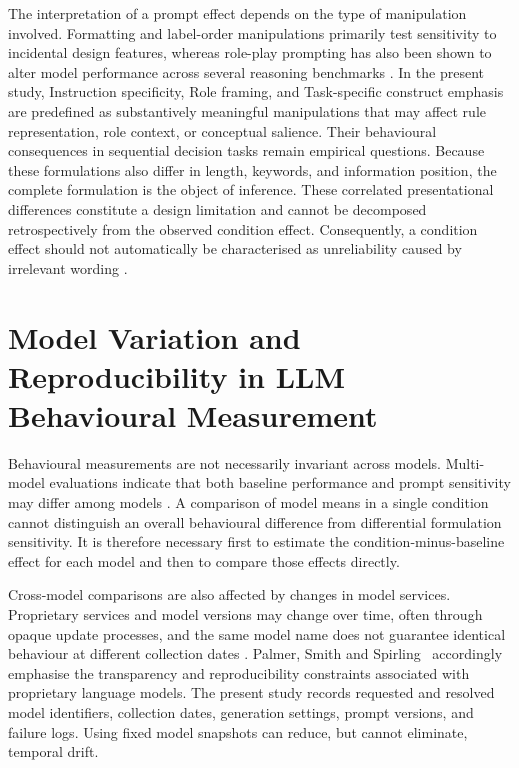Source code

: \documentclass[logo,msc]{infthesis}
\begin{document}
The interpretation of a prompt effect depends on the type of manipulation involved. Formatting and label-order manipulations primarily test sensitivity to incidental design features, whereas role-play prompting has also been shown to alter model performance across several reasoning benchmarks \cite{Kong2024RolePlayPrompting}. In the present study, Instruction specificity, Role framing, and Task-specific construct emphasis are predefined as substantively meaningful manipulations that may affect rule representation, role context, or conceptual salience. Their behavioural consequences in sequential decision tasks remain empirical questions. Because these formulations also differ in length, keywords, and information position, the complete formulation is the object of inference. These correlated presentational differences constitute a design limitation and cannot be decomposed retrospectively from the observed condition effect. Consequently, a condition effect should not automatically be characterised as unreliability caused by irrelevant wording \cite{Sclar2024PromptFormatting,Hua2025FlawArtifact}.

\section{Model Variation and Reproducibility in LLM Behavioural Measurement}

Behavioural measurements are not necessarily invariant across models. Multi-model evaluations indicate that both baseline performance and prompt sensitivity may differ among models \cite{Sclar2024PromptFormatting,Mizrahi2024MultiPrompt,Zhuo2024ProSA}. A comparison of model means in a single condition cannot distinguish an overall behavioural difference from differential formulation sensitivity. It is therefore necessary first to estimate the condition-minus-baseline effect for each model and then to compare those effects directly.

Cross-model comparisons are also affected by changes in model services. Proprietary services and model versions may change over time, often through opaque update processes, and the same model name does not guarantee identical behaviour at different collection dates \cite{Chen2024ChatGPTBehavior}. Palmer, Smith and Spirling~\cite{Palmer2024ProprietaryModels} accordingly emphasise the transparency and reproducibility constraints associated with proprietary language models. The present study records requested and resolved model identifiers, collection dates, generation settings, prompt versions, and failure logs. Using fixed model snapshots can reduce, but cannot eliminate, temporal drift.
\end{document}
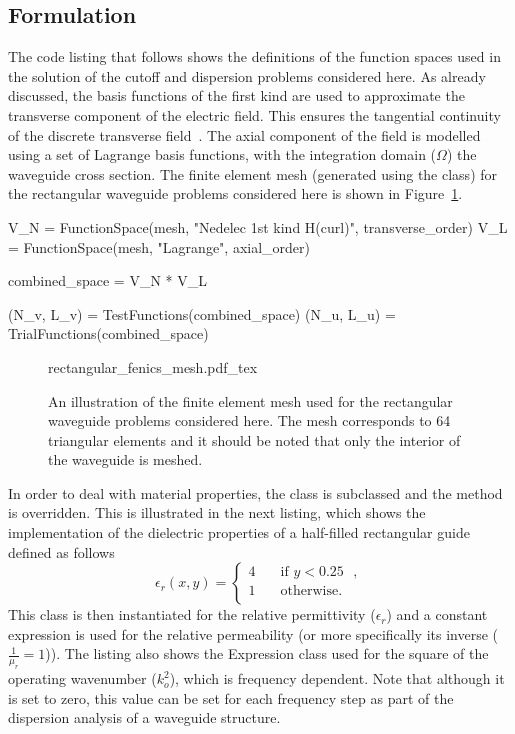 \subsection{Formulation}

The code listing that follows shows the definitions of the function
spaces used in the solution of the cutoff and dispersion problems
considered here. As already discussed, the \nedelec{} basis functions of
the first kind are used to approximate the transverse component of the
electric field. This ensures the tangential continuity of the discrete
transverse field~\citep{Jin2002}.  The axial component of the field is
modelled using a set of Lagrange basis functions, with the integration
domain ($\Omega$) the waveguide cross section. The finite element mesh
(generated using the \dolfin{}  class) for the
rectangular waveguide problems considered here is shown in
Figure~\ref{fig:lezar:rectangular_fenics_mesh}.
\begin{python}
V_N = FunctionSpace(mesh, "Nedelec 1st kind H(curl)", transverse_order)
V_L = FunctionSpace(mesh, "Lagrange", axial_order)

combined_space = V_N * V_L

(N_v, L_v) = TestFunctions(combined_space)
(N_u, L_u) = TrialFunctions(combined_space)
\end{python}

\begin{figure}
  \centering
    \def\svgwidth{\smallfig}
  {rectangular_fenics_mesh.pdf_tex}
  \caption{An illustration of the finite element mesh used for the
  rectangular waveguide problems considered here. The mesh corresponds
  to 64 triangular elements and it should be noted that only the interior
  of the waveguide is meshed.}
  \label{fig:lezar:rectangular_fenics_mesh}
\end{figure}

In order to deal with material properties, the  class
is subclassed and the  method is overridden. This is illustrated
in the next listing, which shows the implementation of the dielectric
properties of a half-filled rectangular guide defined as follows
\begin{equation}
\label{eq:lezar:half_filled_dielectric}
\epsilon_r (x,y) =
\begin{cases}
  4\quad &\text{if $y < 0.25$ },\\
  1\quad &\text{otherwise}.\\
\end{cases}
\end{equation}
This class is then instantiated for the relative permittivity
($\epsilon_r$) and a constant expression is used for the relative
permeability (or more specifically its inverse ($\frac{1}{\mu_r}
= 1$)). The listing also shows the Expression class used for the
square of the operating wavenumber ($k_o^2$), which is frequency
dependent. Note that although it is set to zero, this value can
be set for each frequency step as part of the dispersion analysis of a
waveguide structure.

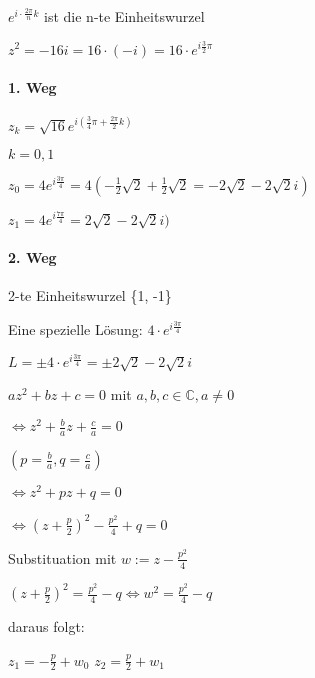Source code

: \documentclass{../tudscript}
\begin{document}
\(e^{i \cdot \frac{2 \pi}{n} k}\) ist die n-te Einheitswurzel

\hypertarget{beispiel-1}{%
\label{beispiel-1}}

\(z^2 = -16 i = 16 \cdot (-i) = 16 \cdot e^{i \frac{3}{2} \pi}\)

\hypertarget{weg}{%
\paragraph{1. Weg}\label{weg}}

\(z_k = \sqrt{16} e^{i (\frac{3}{4} \pi + \frac{2 \pi}{2}k)}\)

\(k = {0,1}\)

\(z_0 = 4 e^{i \frac{3 \pi}{4}} = 4 (- \frac{1}{2} \sqrt{2} + \frac{1}{2} \sqrt{2} = -2 \sqrt{2} - 2 \sqrt{2} i)\)

\(z_1 = 4 e^{i \frac{7 \pi}{4}} = 2 \sqrt{2} - 2 \sqrt{2} i)\)

\hypertarget{weg-1}{%
\paragraph{2. Weg}\label{weg-1}}

2-te Einheitswurzel \{1, -1\}

Eine spezielle Lösung: \(4 \cdot e^{i \frac{3 \pi}{4}}\)

\(L = \pm 4 \cdot e^{i \frac{3 \pi}{4}} = \pm 2 \sqrt{2} - 2 \sqrt{2} i\)

\hypertarget{allgemein}{%
\label{allgemein}}

\(az^2 + bz + c = 0\) mit \(a, b, c \in \mathbb{C}, a \neq 0\)

\(\iff z^2 + \frac{b}{a} z + \frac{c}{a} = 0\)

\((p = \frac{b}{a}, q = \frac{c}{a})\)

\(\iff z^2 + pz + q = 0\)

\(\iff (z + \frac{p}{2})^2 - \frac{p^2}{4} + q = 0\)

Substituation mit \(w := z - \frac{p^2}{4}\)

\((z +\frac{p}{2})^2 = \frac{p^2}{4} - q \iff w^2 = \frac{p^2}{4} - q\)

daraus folgt:

\(z_1 = - \frac{p}{2} + w_0\) \(z_2 = \frac{p}{2} + w_1\)
\end{document}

==========

Return the material in full and unaltered, minus its pictures.

Source code

: \documentclass[logo,msc]{infthesis}
\begin{document}
The interpretation of a prompt effect depends on the type of manipulation involved. Formatting and label-order manipulations primarily test sensitivity to incidental design features, whereas role-play prompting has also been shown to alter model performance across several reasoning benchmarks \cite{Kong2024RolePlayPrompting}. In the present study, Instruction specificity, Role framing, and Task-specific construct emphasis are predefined as substantively meaningful manipulations that may affect rule representation, role context, or conceptual salience. Their behavioural consequences in sequential decision tasks remain empirical questions. Because these formulations also differ in length, keywords, and information position, the complete formulation is the object of inference. These correlated presentational differences constitute a design limitation and cannot be decomposed retrospectively from the observed condition effect. Consequently, a condition effect should not automatically be characterised as unreliability caused by irrelevant wording \cite{Sclar2024PromptFormatting,Hua2025FlawArtifact}.

\section{Model Variation and Reproducibility in LLM Behavioural Measurement}

Behavioural measurements are not necessarily invariant across models. Multi-model evaluations indicate that both baseline performance and prompt sensitivity may differ among models \cite{Sclar2024PromptFormatting,Mizrahi2024MultiPrompt,Zhuo2024ProSA}. A comparison of model means in a single condition cannot distinguish an overall behavioural difference from differential formulation sensitivity. It is therefore necessary first to estimate the condition-minus-baseline effect for each model and then to compare those effects directly.

Cross-model comparisons are also affected by changes in model services. Proprietary services and model versions may change over time, often through opaque update processes, and the same model name does not guarantee identical behaviour at different collection dates \cite{Chen2024ChatGPTBehavior}. Palmer, Smith and Spirling~\cite{Palmer2024ProprietaryModels} accordingly emphasise the transparency and reproducibility constraints associated with proprietary language models. The present study records requested and resolved model identifiers, collection dates, generation settings, prompt versions, and failure logs. Using fixed model snapshots can reduce, but cannot eliminate, temporal drift.
\end{document}
 \subsection{Formulation}

The code listing that follows shows the definitions of the function
spaces used in the solution of the cutoff and dispersion problems
considered here. As already discussed, the \nedelec{} basis functions of
the first kind are used to approximate the transverse component of the
electric field. This ensures the tangential continuity of the discrete
transverse field~\citep{Jin2002}.  The axial component of the field is
modelled using a set of Lagrange basis functions, with the integration
domain ($\Omega$) the waveguide cross section. The finite element mesh
(generated using the \dolfin{}  class) for the
rectangular waveguide problems considered here is shown in
Figure~\ref{fig:lezar:rectangular_fenics_mesh}.
\begin{python}
V_N = FunctionSpace(mesh, "Nedelec 1st kind H(curl)", transverse_order)
V_L = FunctionSpace(mesh, "Lagrange", axial_order)

combined_space = V_N * V_L

(N_v, L_v) = TestFunctions(combined_space)
(N_u, L_u) = TrialFunctions(combined_space)
\end{python}

\begin{figure}
  \centering
    \def\svgwidth{\smallfig}
  {rectangular_fenics_mesh.pdf_tex}
  \caption{An illustration of the finite element mesh used for the
  rectangular waveguide problems considered here. The mesh corresponds
  to 64 triangular elements and it should be noted that only the interior
  of the waveguide is meshed.}
  \label{fig:lezar:rectangular_fenics_mesh}
\end{figure}

In order to deal with material properties, the  class
is subclassed and the  method is overridden. This is illustrated
in the next listing, which shows the implementation of the dielectric
properties of a half-filled rectangular guide defined as follows
\begin{equation}
\label{eq:lezar:half_filled_dielectric}
\epsilon_r (x,y) =
\begin{cases}
  4\quad &\text{if $y < 0.25$ },\\
  1\quad &\text{otherwise}.\\
\end{cases}
\end{equation}
This class is then instantiated for the relative permittivity
($\epsilon_r$) and a constant expression is used for the relative
permeability (or more specifically its inverse ($\frac{1}{\mu_r}
= 1$)). The listing also shows the Expression class used for the
square of the operating wavenumber ($k_o^2$), which is frequency
dependent. Note that although it is set to zero, this value can
be set for each frequency step as part of the dispersion analysis of a
waveguide structure.

Source code

: \documentclass{../tudscript}
\begin{document}
\(e^{i \cdot \frac{2 \pi}{n} k}\) ist die n-te Einheitswurzel

\hypertarget{beispiel-1}{%
\label{beispiel-1}}

\(z^2 = -16 i = 16 \cdot (-i) = 16 \cdot e^{i \frac{3}{2} \pi}\)

\hypertarget{weg}{%
\paragraph{1. Weg}\label{weg}}

\(z_k = \sqrt{16} e^{i (\frac{3}{4} \pi + \frac{2 \pi}{2}k)}\)

\(k = {0,1}\)

\(z_0 = 4 e^{i \frac{3 \pi}{4}} = 4 (- \frac{1}{2} \sqrt{2} + \frac{1}{2} \sqrt{2} = -2 \sqrt{2} - 2 \sqrt{2} i)\)

\(z_1 = 4 e^{i \frac{7 \pi}{4}} = 2 \sqrt{2} - 2 \sqrt{2} i)\)

\hypertarget{weg-1}{%
\paragraph{2. Weg}\label{weg-1}}

2-te Einheitswurzel \{1, -1\}

Eine spezielle Lösung: \(4 \cdot e^{i \frac{3 \pi}{4}}\)

\(L = \pm 4 \cdot e^{i \frac{3 \pi}{4}} = \pm 2 \sqrt{2} - 2 \sqrt{2} i\)

\hypertarget{allgemein}{%
\label{allgemein}}

\(az^2 + bz + c = 0\) mit \(a, b, c \in \mathbb{C}, a \neq 0\)

\(\iff z^2 + \frac{b}{a} z + \frac{c}{a} = 0\)

\((p = \frac{b}{a}, q = \frac{c}{a})\)

\(\iff z^2 + pz + q = 0\)

\(\iff (z + \frac{p}{2})^2 - \frac{p^2}{4} + q = 0\)

Substituation mit \(w := z - \frac{p^2}{4}\)

\((z +\frac{p}{2})^2 = \frac{p^2}{4} - q \iff w^2 = \frac{p^2}{4} - q\)

daraus folgt:

\(z_1 = - \frac{p}{2} + w_0\) \(z_2 = \frac{p}{2} + w_1\)
\end{document}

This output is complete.